Dataset entries
┄┄┄┄┄┄

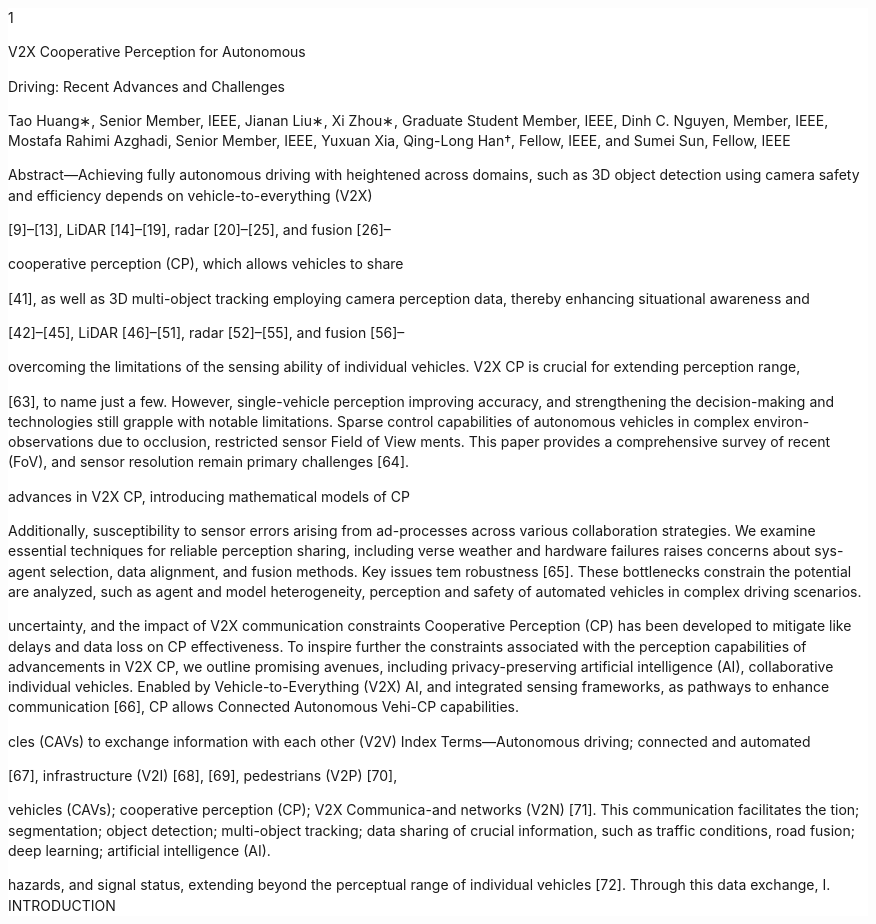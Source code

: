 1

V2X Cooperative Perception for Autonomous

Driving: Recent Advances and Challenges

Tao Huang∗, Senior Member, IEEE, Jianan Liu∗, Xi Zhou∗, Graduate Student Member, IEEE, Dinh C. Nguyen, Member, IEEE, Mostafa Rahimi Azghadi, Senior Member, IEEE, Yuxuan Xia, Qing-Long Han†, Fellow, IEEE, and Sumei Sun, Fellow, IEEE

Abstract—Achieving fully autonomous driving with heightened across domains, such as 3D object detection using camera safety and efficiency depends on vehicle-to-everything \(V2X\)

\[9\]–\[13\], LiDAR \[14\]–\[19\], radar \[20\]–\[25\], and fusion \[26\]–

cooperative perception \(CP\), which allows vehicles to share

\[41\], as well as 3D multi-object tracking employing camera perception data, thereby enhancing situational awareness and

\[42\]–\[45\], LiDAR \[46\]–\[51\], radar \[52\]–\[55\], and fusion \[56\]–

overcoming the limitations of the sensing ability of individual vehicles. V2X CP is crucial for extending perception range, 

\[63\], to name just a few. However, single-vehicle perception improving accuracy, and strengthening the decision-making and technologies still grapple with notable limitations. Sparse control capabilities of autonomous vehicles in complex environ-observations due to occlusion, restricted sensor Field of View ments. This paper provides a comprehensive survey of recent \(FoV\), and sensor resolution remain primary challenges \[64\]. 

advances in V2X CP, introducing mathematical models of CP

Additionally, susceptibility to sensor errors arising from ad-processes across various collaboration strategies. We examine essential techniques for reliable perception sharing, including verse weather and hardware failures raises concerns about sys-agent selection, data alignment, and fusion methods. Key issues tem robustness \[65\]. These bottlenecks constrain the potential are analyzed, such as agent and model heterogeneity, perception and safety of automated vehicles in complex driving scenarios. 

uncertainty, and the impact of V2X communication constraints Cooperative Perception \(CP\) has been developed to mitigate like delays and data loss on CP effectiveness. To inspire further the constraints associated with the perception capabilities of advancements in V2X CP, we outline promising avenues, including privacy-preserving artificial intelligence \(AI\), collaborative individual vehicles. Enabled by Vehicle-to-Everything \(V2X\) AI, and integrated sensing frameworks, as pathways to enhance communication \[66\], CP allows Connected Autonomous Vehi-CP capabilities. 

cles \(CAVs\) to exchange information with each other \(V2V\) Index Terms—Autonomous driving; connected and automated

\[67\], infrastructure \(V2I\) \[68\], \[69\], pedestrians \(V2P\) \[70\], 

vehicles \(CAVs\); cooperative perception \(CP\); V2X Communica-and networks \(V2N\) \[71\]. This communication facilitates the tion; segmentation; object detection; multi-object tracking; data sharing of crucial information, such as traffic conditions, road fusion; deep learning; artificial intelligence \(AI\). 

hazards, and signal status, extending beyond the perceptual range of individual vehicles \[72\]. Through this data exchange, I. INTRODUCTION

┄┄┄┄┄┄

**Exercise directions:**
From the entries above, write out only the lines starting at the line that holds "cooperative perception \(CP\), which" and ending at the line that holds "overcoming the limitations", keeping both and matching them exactly.

**Response:**
cooperative perception \(CP\), which allows vehicles to share

\[41\], as well as 3D multi-object tracking employing camera perception data, thereby enhancing situational awareness and

\[42\]–\[45\], LiDAR \[46\]–\[51\], radar \[52\]–\[55\], and fusion \[56\]–

overcoming the limitations of the sensing ability of individual vehicles. V2X CP is crucial for extending perception range, 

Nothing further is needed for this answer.